Measurement of currents flowing in high-voltage environments is highly desirable, especially in power transmission and distribution systems. Transmission systems react dynamically to changes in active and reactive power. For power transmission to be economical and the risk of power system failure to be low, reactive compensation systems are desirable, particularly systems capable of simultaneously monitoring current flow at several points on a grid.
High-voltage current transformers (CTs) are traditionally used in the utility industry to measure currents flowing on transmission lines at voltages up to 735 kV. Use of high-voltage CTs is very costly, ranging into the hundreds of thousands of dollars, because of the cost of large, oil-filled insulating columns that provide the mechanical support for a large current transformer and ensure sufficient dielectric insulation from measurement point to ground.
As an alternative to high-voltage current transformers, optical current sensors are sometimes used. Optical current sensors typically rely upon the Faraday effect, whereby the magnetic field created by the alternating current alters the polarization of light flowing in fiber near the conductor. The method for extracting this information from fiber is very intricate and costly. In one example complex, active power supplies are located at line potential. These supplies derive electrical power from the transmission line or a ground-based laser and provide power to electronics that actively sample, multiplex, and transmit optical digital signals over fiber to ground-potential equipment.
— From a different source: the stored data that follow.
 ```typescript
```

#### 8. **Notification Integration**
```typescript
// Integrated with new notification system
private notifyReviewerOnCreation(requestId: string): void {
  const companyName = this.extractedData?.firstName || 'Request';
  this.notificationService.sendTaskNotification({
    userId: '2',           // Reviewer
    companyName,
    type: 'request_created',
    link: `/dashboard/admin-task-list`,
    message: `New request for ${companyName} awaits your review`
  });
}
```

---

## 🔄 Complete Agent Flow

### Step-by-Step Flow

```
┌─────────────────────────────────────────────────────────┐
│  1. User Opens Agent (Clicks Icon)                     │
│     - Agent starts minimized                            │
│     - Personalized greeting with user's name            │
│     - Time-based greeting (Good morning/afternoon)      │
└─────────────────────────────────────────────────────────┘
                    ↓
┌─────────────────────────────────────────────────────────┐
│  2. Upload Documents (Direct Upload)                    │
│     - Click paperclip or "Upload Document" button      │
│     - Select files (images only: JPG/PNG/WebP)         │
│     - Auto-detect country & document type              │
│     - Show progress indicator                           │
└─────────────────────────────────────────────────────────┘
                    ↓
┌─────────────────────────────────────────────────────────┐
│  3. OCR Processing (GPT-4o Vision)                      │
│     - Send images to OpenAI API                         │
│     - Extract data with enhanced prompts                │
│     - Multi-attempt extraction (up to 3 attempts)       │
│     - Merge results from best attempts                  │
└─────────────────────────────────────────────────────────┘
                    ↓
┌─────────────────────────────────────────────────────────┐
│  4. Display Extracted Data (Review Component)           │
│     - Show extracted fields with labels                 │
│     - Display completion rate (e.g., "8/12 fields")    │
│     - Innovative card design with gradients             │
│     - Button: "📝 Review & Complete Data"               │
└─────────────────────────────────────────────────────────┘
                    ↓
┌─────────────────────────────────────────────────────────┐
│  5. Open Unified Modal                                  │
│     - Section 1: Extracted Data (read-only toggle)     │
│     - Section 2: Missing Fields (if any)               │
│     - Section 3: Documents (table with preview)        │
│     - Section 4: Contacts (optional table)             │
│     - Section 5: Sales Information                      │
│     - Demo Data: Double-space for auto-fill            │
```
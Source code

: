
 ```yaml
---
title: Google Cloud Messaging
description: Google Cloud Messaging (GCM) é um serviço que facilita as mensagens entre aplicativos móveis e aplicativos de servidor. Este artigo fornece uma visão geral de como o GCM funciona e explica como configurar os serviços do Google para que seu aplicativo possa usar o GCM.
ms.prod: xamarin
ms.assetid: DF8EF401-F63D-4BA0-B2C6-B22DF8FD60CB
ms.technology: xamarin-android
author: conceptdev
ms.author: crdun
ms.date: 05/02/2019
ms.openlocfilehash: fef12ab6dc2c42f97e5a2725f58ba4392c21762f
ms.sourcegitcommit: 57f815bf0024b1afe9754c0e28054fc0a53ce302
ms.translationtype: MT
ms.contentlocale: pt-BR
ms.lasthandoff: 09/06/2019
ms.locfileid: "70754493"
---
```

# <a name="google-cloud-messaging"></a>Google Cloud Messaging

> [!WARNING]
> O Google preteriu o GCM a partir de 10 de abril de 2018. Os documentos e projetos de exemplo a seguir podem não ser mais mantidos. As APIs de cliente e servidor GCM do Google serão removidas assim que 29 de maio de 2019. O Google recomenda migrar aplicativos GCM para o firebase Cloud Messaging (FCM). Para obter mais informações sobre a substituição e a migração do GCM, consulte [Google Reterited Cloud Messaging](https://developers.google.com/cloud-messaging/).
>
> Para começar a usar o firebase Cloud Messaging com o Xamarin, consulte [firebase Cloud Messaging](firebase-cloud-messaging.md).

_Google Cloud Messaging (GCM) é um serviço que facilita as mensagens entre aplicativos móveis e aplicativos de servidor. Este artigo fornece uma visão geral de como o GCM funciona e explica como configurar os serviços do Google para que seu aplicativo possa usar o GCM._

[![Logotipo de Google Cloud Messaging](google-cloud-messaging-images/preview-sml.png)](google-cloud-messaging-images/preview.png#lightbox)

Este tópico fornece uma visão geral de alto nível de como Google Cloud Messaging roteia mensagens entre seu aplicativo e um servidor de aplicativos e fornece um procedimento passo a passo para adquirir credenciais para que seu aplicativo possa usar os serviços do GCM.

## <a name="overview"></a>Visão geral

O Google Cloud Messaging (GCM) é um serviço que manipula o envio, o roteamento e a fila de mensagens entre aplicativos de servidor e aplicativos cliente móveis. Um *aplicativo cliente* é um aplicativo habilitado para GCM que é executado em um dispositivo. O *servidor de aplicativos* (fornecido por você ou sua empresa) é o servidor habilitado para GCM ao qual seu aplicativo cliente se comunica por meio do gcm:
There is a need therefore for low cost high-voltage current metering and instrumentation. There is a particular need for a current measuring system that allows for multiplexing, which can be economically scaled and used in applications where instrumentation of multiple channels is required. Additionally, a completely passive current sensor, eliminating any need for auxiliary power circuits at the high-voltage level, is highly desirable in high-voltage equipment, where a sensor failure can require costly outages to allow for repair.